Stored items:
>>>

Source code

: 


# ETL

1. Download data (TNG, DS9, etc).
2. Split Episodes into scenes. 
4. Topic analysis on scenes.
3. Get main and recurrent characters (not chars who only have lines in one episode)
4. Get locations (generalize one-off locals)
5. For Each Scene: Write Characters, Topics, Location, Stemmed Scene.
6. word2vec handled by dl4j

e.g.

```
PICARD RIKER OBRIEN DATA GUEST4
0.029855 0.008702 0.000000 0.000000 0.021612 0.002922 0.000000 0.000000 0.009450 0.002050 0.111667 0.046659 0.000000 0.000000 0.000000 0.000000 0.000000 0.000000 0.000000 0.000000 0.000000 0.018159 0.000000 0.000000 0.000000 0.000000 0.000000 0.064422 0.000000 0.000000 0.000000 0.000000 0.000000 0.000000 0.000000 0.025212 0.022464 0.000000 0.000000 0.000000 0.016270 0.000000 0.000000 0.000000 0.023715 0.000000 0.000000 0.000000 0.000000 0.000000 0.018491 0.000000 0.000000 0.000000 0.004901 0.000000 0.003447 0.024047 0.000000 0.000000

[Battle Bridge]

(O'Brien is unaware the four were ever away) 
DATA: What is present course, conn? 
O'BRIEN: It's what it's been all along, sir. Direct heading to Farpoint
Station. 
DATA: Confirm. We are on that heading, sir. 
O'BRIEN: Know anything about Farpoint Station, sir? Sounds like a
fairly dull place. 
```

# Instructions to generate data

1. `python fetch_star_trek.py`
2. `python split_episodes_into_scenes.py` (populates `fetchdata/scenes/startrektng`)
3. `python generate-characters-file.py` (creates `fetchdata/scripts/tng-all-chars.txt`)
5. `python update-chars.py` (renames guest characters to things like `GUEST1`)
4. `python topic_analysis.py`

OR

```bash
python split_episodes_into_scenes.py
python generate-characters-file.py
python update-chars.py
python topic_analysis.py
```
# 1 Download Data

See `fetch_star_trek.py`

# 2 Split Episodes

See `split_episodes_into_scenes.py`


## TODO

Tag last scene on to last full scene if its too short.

<<<

**What is expected:** The required answer is each line of the entries containing the string "generate".

**Response for this exercise:**
# Instructions to generate data
3. `python generate-characters-file.py` (creates `fetchdata/scripts/tng-all-chars.txt`)
python generate-characters-file.py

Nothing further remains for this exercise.